Un tollé général, voilà ce qu’a provoqué l’annonce de l’OPA de Mittal Steel sur Arcelor. Mais ce tollé est-il bien justifié ? En effet, considère-t-on encore l’industrie sidérurgique comme « stratégique », et donc méritant d’être protégée à tout prix ? La réponse devrait être non, mais il semble que nos dirigeants n’osent pas le dire clairement. La sidérurgie, comme les charbonnages, a été un cauchemar économique lors des récentes décennies. La France surtout a eu du mal à s’en désengager, et il faudrait s’en occuper de nouveau ? Rappelons que si la sidérurgie avait effectivement naguère un caractère stratégique, c’était à cause de son importance dans la production militaire : pour fabriquer des canons et des cuirassés, il fallait disposer d’acieries modernes et de grande capacité. C’était à cela qu’on évaluait votre « puissance industrielle » et, partant, votre puissance militaire. Voilà pourquoi les « maîtres de forges » étaient choyés par les gouvernants et ont formé la nouvelle aristocratie pendant la révolution industrielle... A les entendre, certains de nos hommes politiques en sont encore à croire cela !
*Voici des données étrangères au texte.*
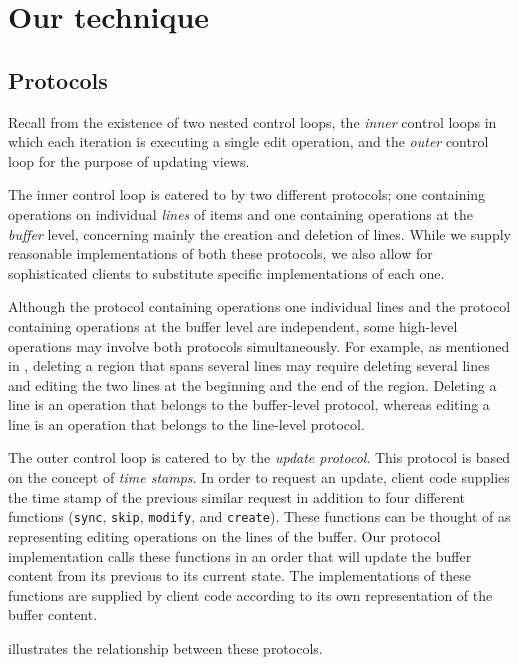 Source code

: \section{Our technique}
\label{sec-our-technique}

\subsection{Protocols}

Recall from  the existence of two nested
control loops, the \emph{inner} control loops in which each iteration
is executing a single edit operation, and the \emph{outer} control
loop for the purpose of updating views.

The inner control loop is catered to by two different protocols; one
containing operations on individual \emph{lines} of items and one
containing operations at the \emph{buffer} level, concerning mainly
the creation and deletion of lines.  While we supply reasonable
implementations of both these protocols, we also allow for
sophisticated clients to substitute specific implementations of each
one.

Although the protocol containing operations one individual lines and
the protocol containing operations at the buffer level are
independent, some high-level operations may involve both protocols
simultaneously.  For example, as mentioned in
, deleting a region that spans
several lines may require deleting several lines and editing the two
lines at the beginning and the end of the region.  Deleting a line is
an operation that belongs to the buffer-level protocol, whereas
editing a line is an operation that belongs to the line-level
protocol.

The outer control loop is catered to by the \emph{update protocol}.
This protocol is based on the concept of \emph{time stamps}.  In order
to request an update, client code supplies the time stamp of the
previous similar request in addition to four different functions
(\texttt{sync}, \texttt{skip}, \texttt{modify}, and \texttt{create}).
These functions can be thought of as representing editing operations
on the lines of the buffer.  Our protocol implementation calls these
functions in an order that will update the buffer content from its
previous to its current state.  The implementations of these functions
are supplied by client code according to its own representation of the
buffer content.

 illustrates the relationship between
these protocols.

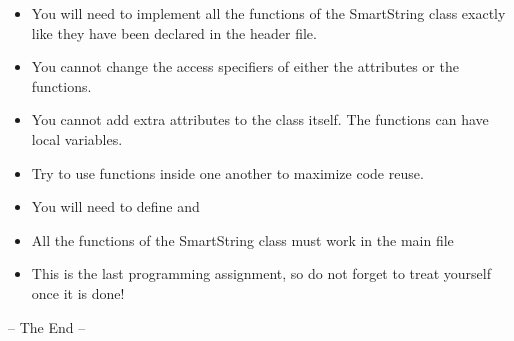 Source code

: \documentclass[a4paper,12pt]{article}
\begin{document}
	\begin{itemize}
		\item You will need to implement all the functions of the SmartString class exactly like they have been declared in the header file.
		\item  You cannot change the access specifiers of either the attributes or the functions.
		\item You cannot add extra attributes to the class itself. The functions can have local variables.
		\item Try to use functions inside one another to maximize code reuse.
		\item You will need to define  and 
		\item All the functions of the SmartString class must work in the main file
		\item This is the last programming assignment, so do not forget to treat yourself once it is done!
	\end{itemize}
	
	\begin{center}
		-- The End --
	\end{center}
	\newpage
	
	
\end{document}
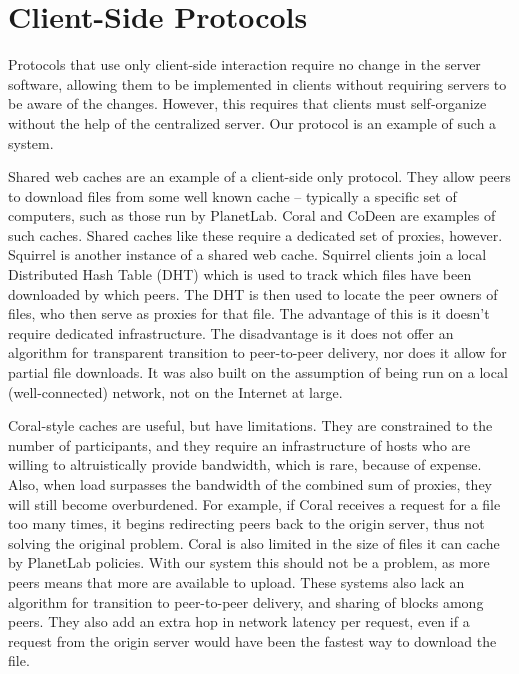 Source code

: \section{Client-Side Protocols}
Protocols that use only client-side interaction require no change in the server software, allowing them to be implemented in clients without requiring servers to be aware of the changes.  However, this requires that clients must self-organize without the help of the centralized server.  Our protocol is an example of such a system.

Shared web caches are an example of a client-side only protocol.  They allow peers to download files from some well known cache -- typically a specific set of computers, such as those run by PlanetLab.  Coral \cite{coral} and CoDeen \cite{codeen} are examples of such caches.  Shared caches like these require a dedicated set of proxies, however.  
Squirrel \cite{squirrel} is another instance of a shared web cache.  Squirrel clients join a local Distributed Hash Table (DHT) 
which is used to track which files have been downloaded by which peers.  
The DHT is then used to locate the peer owners of files, who then serve as proxies for that file.  
The advantage of this is it doesn't require dedicated infrastructure.  
The disadvantage is it does not offer an algorithm for transparent transition to peer-to-peer delivery, nor does it allow for partial file downloads.  It was also built on the assumption of being run on a local (well-connected) network, not on the Internet at large.

Coral-style caches are useful, but have limitations.  They are constrained to the number of participants, and they require an infrastructure of hosts who are willing to altruistically provide bandwidth, which is rare, because of expense.  Also, when load surpasses the bandwidth of the 
combined sum of proxies, they will still become overburdened.  For example, if Coral receives a request for a file too many times, it begins redirecting peers back to the origin server, thus not solving the original problem.  
Coral is also limited in the size of files it can cache by PlanetLab policies.  With our system this should not be a problem, as more peers means that more are available to upload.  These systems also lack an algorithm for transition to peer-to-peer delivery, and sharing of blocks among peers.  They also add an extra hop in network latency per request, even if a request from the origin server would have been the fastest way to download the file.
Mais ces gesticulations, aussi inutiles que pitoyables, nous révélent tout de même quelques aspects « croustillants » de la mentalité d’une certaine partie de notre classe politique... Suivez le guide :
1- Ces gens-là sont incohérents. On les voit applaudir des deux mains quand un de nos « champions industriels » met la main sur un concurrent étranger, mais les mêmes vont s’étrangler de fureur si le même mécanisme permet à un groupe lointain d’absorber telle ou telle société « fleuron de notre patrimoine national ». Il faudrait savoir : les règles du jeu (économique) sont les mêmes pour tout le monde, ou pas ? Et ce sont ces dirigeants qui ensuite vont se mettre en devoir de nous expliquer les nécessaires adaptations aux grands changements requis par la mondialisation...
2- Ces gens-là sont des attardés. A l’heure où les nouvelles technologies sont en train de redéfinir complétement le secteur (les nano-tubes de carbone par exemple), à l’époque où les emplois se créent dans le secteur des services et des prestations intellectuelles, voici nos dignes représentants encore arc-boutés sur les ultimes bastions de l’industrie lourde. Cela fait des années que les nouvelles vagues technologiques se succèdent et qu’elles bouleversent le paysage économique. Mais non, rien n’y fait, ils en sont toujours à vouloir de grosses usines avec de grandes cheminées qui crachent une fumée bien noire... Désolant.
3- Ces gens-là sont des (mauvais) technocrates. En vérité, ce qui s’exprime dans ces protestations, c’est une nostalgie dérisoire pour la bonne vieille « politique industrielle ». L’époque où ces messieurs décidaient, de leurs bureaux, ce qui serait produit et dans quelles quantités. Une planification à la soviétique, voilà ce qui était sérieux ! Et d’ailleurs, c’est justement aujourd’hui même (seulement !) que disparaît enfin la dernière relique de cette époque bénie : le Commissariat au plan (allez voir à http://www.plan.gouv.fr/). En fait, la disparition n’est pas totale : on va juste changer le nom, afin de garder intacte la structure (car le nom faisait tache, tout de même, en 2006)... On ne sait jamais, ça peut encore servir !
On ne peut qu’être atterré devant autant de bêtises accumulées. Et ce sont ces gens-là à qui les médias demandent leur avis ? Pendant que nous focalisons notre attention sur ce combat d’arrière-garde, les vrais changements s’opèrent... sans nous.